Problem requirements ->
Print out the whole listing below exactly as it is written.
========================================
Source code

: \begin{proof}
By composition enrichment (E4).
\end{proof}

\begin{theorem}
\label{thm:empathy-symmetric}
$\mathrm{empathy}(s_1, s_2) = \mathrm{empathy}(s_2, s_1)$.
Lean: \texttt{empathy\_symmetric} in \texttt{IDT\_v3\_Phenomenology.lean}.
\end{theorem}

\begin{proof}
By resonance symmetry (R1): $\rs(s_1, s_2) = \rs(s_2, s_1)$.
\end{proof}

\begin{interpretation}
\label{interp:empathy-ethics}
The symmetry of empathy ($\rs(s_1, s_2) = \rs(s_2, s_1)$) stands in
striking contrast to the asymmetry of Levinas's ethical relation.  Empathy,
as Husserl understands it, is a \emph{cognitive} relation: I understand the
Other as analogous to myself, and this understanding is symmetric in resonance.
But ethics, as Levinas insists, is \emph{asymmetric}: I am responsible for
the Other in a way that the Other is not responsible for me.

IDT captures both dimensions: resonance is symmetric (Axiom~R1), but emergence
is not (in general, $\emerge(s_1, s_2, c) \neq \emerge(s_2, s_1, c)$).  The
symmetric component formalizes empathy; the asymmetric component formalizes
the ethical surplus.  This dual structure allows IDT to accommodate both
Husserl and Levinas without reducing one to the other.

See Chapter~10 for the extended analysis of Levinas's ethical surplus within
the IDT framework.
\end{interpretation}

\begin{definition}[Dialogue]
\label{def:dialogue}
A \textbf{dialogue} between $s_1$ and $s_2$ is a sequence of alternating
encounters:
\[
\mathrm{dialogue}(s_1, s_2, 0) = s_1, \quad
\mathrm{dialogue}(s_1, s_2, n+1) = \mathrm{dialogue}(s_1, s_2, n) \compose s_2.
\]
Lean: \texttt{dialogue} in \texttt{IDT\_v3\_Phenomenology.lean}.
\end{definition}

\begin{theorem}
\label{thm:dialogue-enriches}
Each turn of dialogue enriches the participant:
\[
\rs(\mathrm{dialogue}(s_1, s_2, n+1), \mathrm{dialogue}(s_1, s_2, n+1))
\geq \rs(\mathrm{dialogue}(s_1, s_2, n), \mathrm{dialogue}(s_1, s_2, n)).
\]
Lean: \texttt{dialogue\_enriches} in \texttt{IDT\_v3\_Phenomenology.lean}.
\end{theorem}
========================================
Expected output ->
Source code

: \begin{proof}
By composition enrichment (E4).
\end{proof}

\begin{theorem}
\label{thm:empathy-symmetric}
$\mathrm{empathy}(s_1, s_2) = \mathrm{empathy}(s_2, s_1)$.
Lean: \texttt{empathy\_symmetric} in \texttt{IDT\_v3\_Phenomenology.lean}.
\end{theorem}

\begin{proof}
By resonance symmetry (R1): $\rs(s_1, s_2) = \rs(s_2, s_1)$.
\end{proof}

\begin{interpretation}
\label{interp:empathy-ethics}
The symmetry of empathy ($\rs(s_1, s_2) = \rs(s_2, s_1)$) stands in
striking contrast to the asymmetry of Levinas's ethical relation.  Empathy,
as Husserl understands it, is a \emph{cognitive} relation: I understand the
Other as analogous to myself, and this understanding is symmetric in resonance.
But ethics, as Levinas insists, is \emph{asymmetric}: I am responsible for
the Other in a way that the Other is not responsible for me.

IDT captures both dimensions: resonance is symmetric (Axiom~R1), but emergence
is not (in general, $\emerge(s_1, s_2, c) \neq \emerge(s_2, s_1, c)$).  The
symmetric component formalizes empathy; the asymmetric component formalizes
the ethical surplus.  This dual structure allows IDT to accommodate both
Husserl and Levinas without reducing one to the other.

See Chapter~10 for the extended analysis of Levinas's ethical surplus within
the IDT framework.
\end{interpretation}

\begin{definition}[Dialogue]
\label{def:dialogue}
A \textbf{dialogue} between $s_1$ and $s_2$ is a sequence of alternating
encounters:
\[
\mathrm{dialogue}(s_1, s_2, 0) = s_1, \quad
\mathrm{dialogue}(s_1, s_2, n+1) = \mathrm{dialogue}(s_1, s_2, n) \compose s_2.
\]
Lean: \texttt{dialogue} in \texttt{IDT\_v3\_Phenomenology.lean}.
\end{definition}

\begin{theorem}
\label{thm:dialogue-enriches}
Each turn of dialogue enriches the participant:
\[
\rs(\mathrm{dialogue}(s_1, s_2, n+1), \mathrm{dialogue}(s_1, s_2, n+1))
\geq \rs(\mathrm{dialogue}(s_1, s_2, n), \mathrm{dialogue}(s_1, s_2, n)).
\]
Lean: \texttt{dialogue\_enriches} in \texttt{IDT\_v3\_Phenomenology.lean}.
\end{theorem}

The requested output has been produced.